Some hazards may not be obvious, such as unsafe working practices or a dangerous substance stored in a cupboard. It is good practice to talk to staff about their methods of working and the equipment they use.
Evaluating the Level of Risk
‘Risk’ (R) is the combination of the likelihood of the hazardous event occurring (L) and the severity or degree of harm (S). ie L x S = R.
Determining the level of risk requires the assessor to estimate the likelihood of the event taking place and the nature of the harm taking into account risk factors and past experience. The risk rating can be used at several points during the risk assessment. Some companies choose to assess the level of risk arising from the hazard imagining that there are no risk control measures in place, and to then reassess after proscribing risk control measures. Others only assess the degree of risk after all risk control measures have been considered including new ones not yet implemented.

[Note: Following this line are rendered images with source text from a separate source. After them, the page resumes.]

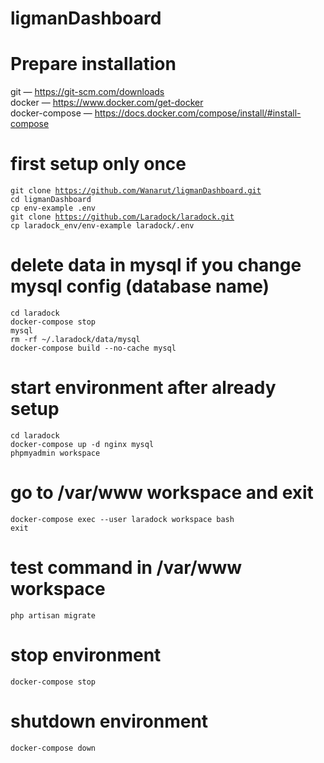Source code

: <h1>ligmanDashboard</h1>

# Prepare installation
git — https://git-scm.com/downloads<br>
docker — https://www.docker.com/get-docker<br>
docker-compose — https://docs.docker.com/compose/install/#install-compose<br>

# first setup only once
<code>git clone https://github.com/Wanarut/ligmanDashboard.git</code><br>
<code>cd ligmanDashboard</code><br>
<code>cp env-example .env</code><br>
<code>git clone https://github.com/Laradock/laradock.git</code><br>
<code>cp laradock_env/env-example laradock/.env</code><br>

# delete data in mysql if you change mysql config (database name)
<code>cd laradock</code><br>
<code>docker-compose stop mysql</code><br>
<code>rm -rf ~/.laradock/data/mysql</code><br>
<code>docker-compose build --no-cache mysql</code><br>

# start environment after already setup
<code>cd laradock</code><br>
<code>docker-compose up -d nginx mysql phpmyadmin workspace</code><br>

# go to /var/www workspace and exit
<code>docker-compose exec --user laradock workspace bash</code><br>
<code>exit</code><br>

# test command in /var/www workspace
<code>php artisan migrate</code><br>

# stop environment
<code>docker-compose stop</code><br>

# shutdown environment
<code>docker-compose down</code><br>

Either approach is acceptable.
What is a competent person?
Competent Person: the requirements for competency levels of a person making an assessment will vary, depending on the hazards and the levels of risk involved. For general risk assessments in most work environments, this could be a person with sufficient practical and theoretical experience of working in that environment, who also has training in undertaking risk assessments. If the working environment poses greater hazards with more substantial associated risks, the assessor should possess a higher level of competence. In certain cases, where specific hazards are involved (asbestos, ionising radiation etc.), it may be necessary to call on the services an appropriately experienced and qualified consultant.
What are control measures?
Control Measures: also termed preventive or protective measures, this covers all aspects of the management of health and safety. These can be viewed in terms of:
- procedural measures such as supervision, instruction, information and training
- engineering or physical measures such as guarding, fencing, protective clothing, etc.
What is the definition of a Hazard
Hazard: a hazard is something with the potential to cause harm or damage to persons or property.
What is the definition of a Risk?
Risk: is a measure of how likely it is that harm will occur and the severity of the likely harm. Risk is sometimes assigned a numerical value or rating (high, medium or low).
What does the Reasonably Practicable mean?
Reasonably Practicable: this phrase means a balance of the risk on the one hand against the time trouble or effort involved in reducing the risk. Where the costs far outweigh the benefit the risk control may not be needed – unless there is an absolute legal requirement to do so. For example, employers are required to ensure that floors are free from holes, unevenness or slipperiness which would expose any person to a risk to their health or safety. Therefore, it is not open for the employer to decide that repairing a hole in a floor is ‘not reasonably practicable’.